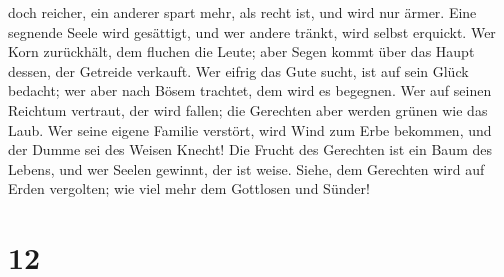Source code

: doch reicher, ein anderer spart mehr, als recht ist, und wird nur ärmer.
 Eine segnende Seele wird gesättigt, und wer andere
tränkt, wird selbst erquickt.  Wer Korn zurückhält, dem
fluchen die Leute; aber Segen kommt über das Haupt dessen, der Getreide
verkauft.  Wer eifrig das Gute sucht, ist auf sein Glück
bedacht; wer aber nach Bösem trachtet, dem wird es begegnen.
 Wer auf seinen Reichtum vertraut, der wird fallen; die
Gerechten aber werden grünen wie das Laub.  Wer seine
eigene Familie verstört, wird Wind zum Erbe bekommen, und der Dumme sei
des Weisen Knecht!  Die Frucht des Gerechten ist ein Baum
des Lebens, und wer Seelen gewinnt, der ist weise. 
Siehe, dem Gerechten wird auf Erden vergolten; wie viel mehr dem
Gottlosen und Sünder!

\hypertarget{section-11}{%
\section{12}\label{section-11}}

━━━━━━━━━━━━━━━━

▸ **What you need to do**
Search the listing for the word "Gerechten" and return each line that holds it.

▸ **The answer**
Gerechten aber werden grünen wie das Laub.  Wer seine
des Weisen Knecht!  Die Frucht des Gerechten ist ein Baum
Siehe, dem Gerechten wird auf Erden vergolten; wie viel mehr dem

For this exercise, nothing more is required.